Your iron levels will be checked when you have your routine blood tests at your booking in appointment and again at 28 and 34 weeks. Vitamin C is also important as it protects our cells and keeps them healthy, so dose up on the following to ensure you are getting enough in your diet: oranges and orange juice red and orange peppers strawberries blackcurrants broccoli brussels sprouts potatoes Calcium is also important as it helps our baby grow strong teeth and bones, top up on the following to keep your levels up: dairy more green leafy veg like rocket, watercress and curly kale tofu milk alternatives with added calcium bread or food made with fortified flour fish where you eat the bones, so sardines or pilchards Vegetarian / vegan / restricted diets If you are vegetarian and eat a balanced and varied diet then you should be eating enough vitamins and minerals for your baby, however you may find it more difficult to get enough iron and vitamin B12, if you have any concerns then do speak to your midwife.
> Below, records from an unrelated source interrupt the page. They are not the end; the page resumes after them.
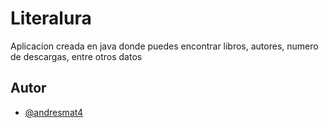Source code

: 
# Literalura

Aplicacion creada en java donde puedes encontrar libros, autores, numero de descargas, entre otros datos


## Autor

- [@andresmat4](https://github.com/andresmat4)
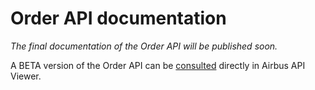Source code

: # Order API documentation

_The final documentation of the Order API will be published soon._

A BETA version of the Order API can be [consulted](http://airbusgeo.github.io/geoapi-viewer/?url=https://airbusgeo.github.io/api-docs/order.yaml) directly in Airbus API Viewer.

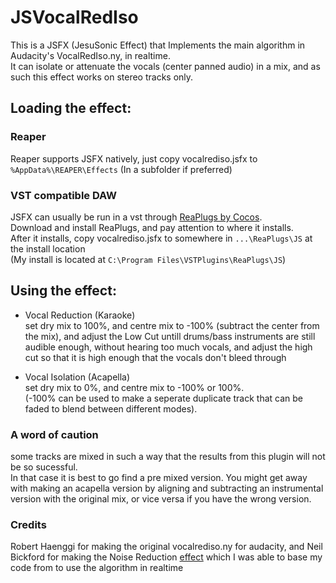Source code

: # JSVocalRedIso
This is a JSFX (JesuSonic Effect) that Implements the main algorithm in Audacity's VocalRedIso.ny, in realtime.  
It can isolate or attenuate the vocals (center panned audio) in a mix, and as such this effect works on stereo tracks only.

## Loading the effect:

### Reaper
Reaper supports JSFX natively, just copy vocalrediso.jsfx to `%AppData%\REAPER\Effects` (In a subfolder if preferred)

### VST compatible DAW
JSFX can usually be run in a vst through [ReaPlugs by Cocos](https://www.reaper.fm/reaplugs/).  
Download and install ReaPlugs, and pay attention to where it installs.  
After it installs, copy vocalrediso.jsfx to somewhere in `...\ReaPlugs\JS` at the install location  
(My install is located at `C:\Program Files\VSTPlugins\ReaPlugs\JS`)


## Using the effect:

- Vocal Reduction (Karaoke)  
set dry mix to 100%, and centre mix to -100% (subtract the center from the mix), and adjust the Low Cut untill drums/bass
instruments are still audible enough, without hearing too much vocals,
and adjust the high cut so that it is high enough that the vocals don't bleed through

- Vocal Isolation (Acapella)  
set dry mix to 0%, and centre mix to -100% or 100%.  
(-100% can be used to make a seperate duplicate track that can be faded to blend between different modes).

### A word of caution
some tracks are mixed in such a way that the results from this plugin will not be so sucessful.  
In that case it is best to go find a pre mixed version. You might get away with making an acapella version by aligning and subtracting an instrumental version with the original mix, or vice versa if you have the wrong version.

### Credits
Robert Haenggi for making the original vocalrediso.ny for audacity, and Neil Bickford for making the Noise Reduction [effect](https://github.com/Nbickford/REAPERDenoiser) which I was able to base my code from to use the algorithm in realtime
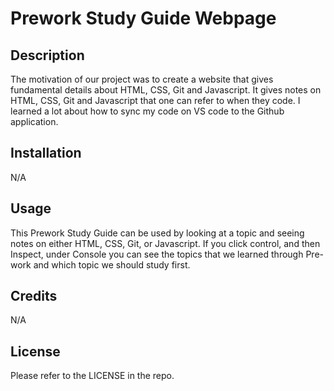 # Prework Study Guide Webpage

## Description

The motivation of our project was to create a website that gives fundamental details about HTML, CSS, Git and Javascript. It gives notes on HTML, CSS, Git and Javascript that one can refer to when they code. I learned a lot about how to sync my code on VS code to the Github application. 


## Installation

N/A

## Usage

This Prework Study Guide can be used by looking at a topic and seeing notes on either HTML, CSS, Git, or Javascript. If you click control, and then Inspect, under Console you can see the topics that we learned through Pre-work and which topic we should study first. 

## Credits

N/A

## License

Please refer to the LICENSE in the repo. 
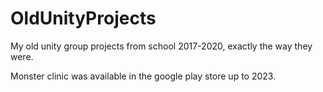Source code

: # OldUnityProjects

My old unity group projects from school 2017-2020, exactly the way they were.

Monster clinic was available in the google play store up to 2023.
If you are vegan or have restricted diet like gluten free, then it would be worth having a chat with your midwife or doctor as they may recommend some additional supplements. Pregnancy specific vitamins / supplements You can buy specific supplements / vitamins for when you are trying to conceive, pregnant or breastfeeding which contain a variety of vitamins and minerals which are likely to include the recommended folic acid and Vitamin D as well as others.
Only use one as you don’t want to be taking too many vitamins, unless prescribed and it is also worth checking they don’t contain vitamin A as this isn’t recommended when pregnant. Healthy Start Scheme You may be eligible for free vitamins as well as vouchers for milk, fruit and vegetables through the Healthy Start Scheme – to see if you qualify click here. This list may seem extensive but as long as you eat a rainbow of fruit and veg, take folic acid and Vitamin D during colder months and eat plenty of green veg then you will be giving your baby a great start in life, you’ve got this mum.